[HN Gopher] FlexAttention: The Flexibility of PyTorch with the P...
       ___________________________________________________________________
        
       FlexAttention: The Flexibility of PyTorch with the Performance of
       FlashAttention
        
       Author : limoce
       Score  : 193 points
       Date   : 2024-08-08 07:24 UTC (15 hours ago)
        
 (HTM) web link (pytorch.org)
 (TXT) w3m dump (pytorch.org)
        
       | andy12_ wrote:
       | This is so cool.

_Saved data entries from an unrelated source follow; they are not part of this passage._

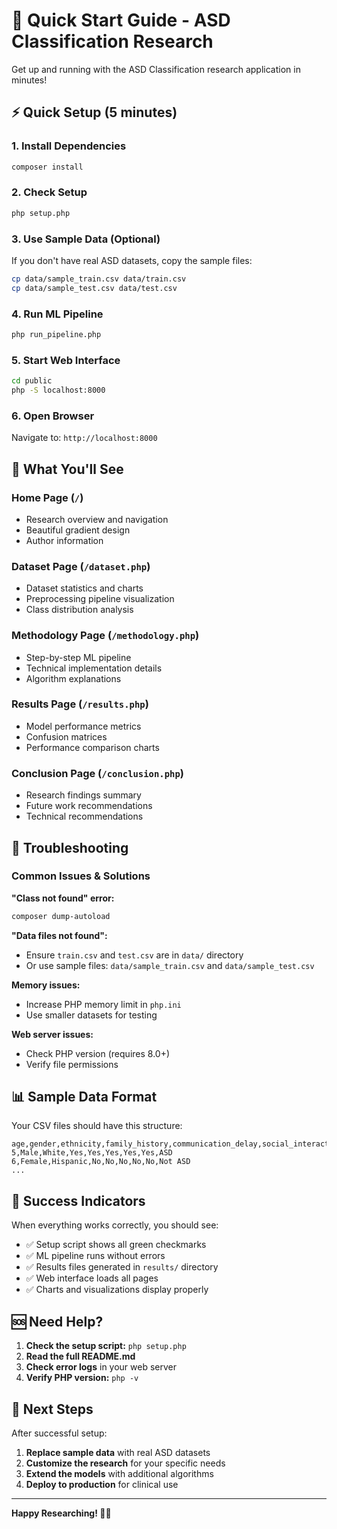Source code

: # 🚀 Quick Start Guide - ASD Classification Research

Get up and running with the ASD Classification research application in minutes!

## ⚡ Quick Setup (5 minutes)

### 1. Install Dependencies
```bash
composer install
```

### 2. Check Setup
```bash
php setup.php
```

### 3. Use Sample Data (Optional)
If you don't have real ASD datasets, copy the sample files:
```bash
cp data/sample_train.csv data/train.csv
cp data/sample_test.csv data/test.csv
```

### 4. Run ML Pipeline
```bash
php run_pipeline.php
```

### 5. Start Web Interface
```bash
cd public
php -S localhost:8000
```

### 6. Open Browser
Navigate to: `http://localhost:8000`

## 🎯 What You'll See

### Home Page (`/`)
- Research overview and navigation
- Beautiful gradient design
- Author information

### Dataset Page (`/dataset.php`)
- Dataset statistics and charts
- Preprocessing pipeline visualization
- Class distribution analysis

### Methodology Page (`/methodology.php`)
- Step-by-step ML pipeline
- Technical implementation details
- Algorithm explanations

### Results Page (`/results.php`)
- Model performance metrics
- Confusion matrices
- Performance comparison charts

### Conclusion Page (`/conclusion.php`)
- Research findings summary
- Future work recommendations
- Technical recommendations

## 🔧 Troubleshooting

### Common Issues & Solutions

**"Class not found" error:**
```bash
composer dump-autoload
```

**"Data files not found":**
- Ensure `train.csv` and `test.csv` are in `data/` directory
- Or use sample files: `data/sample_train.csv` and `data/sample_test.csv`

**Memory issues:**
- Increase PHP memory limit in `php.ini`
- Use smaller datasets for testing

**Web server issues:**
- Check PHP version (requires 8.0+)
- Verify file permissions

## 📊 Sample Data Format

Your CSV files should have this structure:
```csv
age,gender,ethnicity,family_history,communication_delay,social_interaction,repetitive_behavior,sensory_sensitivity,class
5,Male,White,Yes,Yes,Yes,Yes,Yes,ASD
6,Female,Hispanic,No,No,No,No,No,Not ASD
...
```

## 🎉 Success Indicators

When everything works correctly, you should see:
- ✅ Setup script shows all green checkmarks
- ✅ ML pipeline runs without errors
- ✅ Results files generated in `results/` directory
- ✅ Web interface loads all pages
- ✅ Charts and visualizations display properly

## 🆘 Need Help?

1. **Check the setup script:** `php setup.php`
2. **Read the full README.md**
3. **Check error logs** in your web server
4. **Verify PHP version:** `php -v`

## 🚀 Next Steps

After successful setup:
1. **Replace sample data** with real ASD datasets
2. **Customize the research** for your specific needs
3. **Extend the models** with additional algorithms
4. **Deploy to production** for clinical use

---

**Happy Researching! 🧠✨**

I want to try to implement something with this
       | right now.
        
       | gchamonlive wrote:
       | Always had the curiosity to put something together with pytorch
       | but it always seemed either a steep learning curve or there
       | wasn't a big motivator (project, problem to solve, something in
       | my daily routine to optimize).
       | 
       | Does anybody have a good starting point to learn with hands-on
       | projects and also that could accommodate for flexattention?
        
         | ryneandal wrote:
         | IMO the PyTorch getting started tutorials are really good
         | (https://pytorch.org/tutorials/beginner/basics/intro.html).
         | 
         | A classifier for handwritten digits in the MNIST dataset is
         | generally considered the "Hello World" of neural networks. I
         | went over it in a course, but there are countless tutorials to
         | be found online, i.e.
         | https://www.digitalocean.com/community/tutorials/introductio...
         | 
         | Once you begin to understand how to handle data and how to
         | define layers, you can start playing around with whatever your
         | heart desires. The rabbit hole is vast and endless :)
        
         | jisaacso wrote:
         | Agreed that PyTorch tutorials are a great place to start.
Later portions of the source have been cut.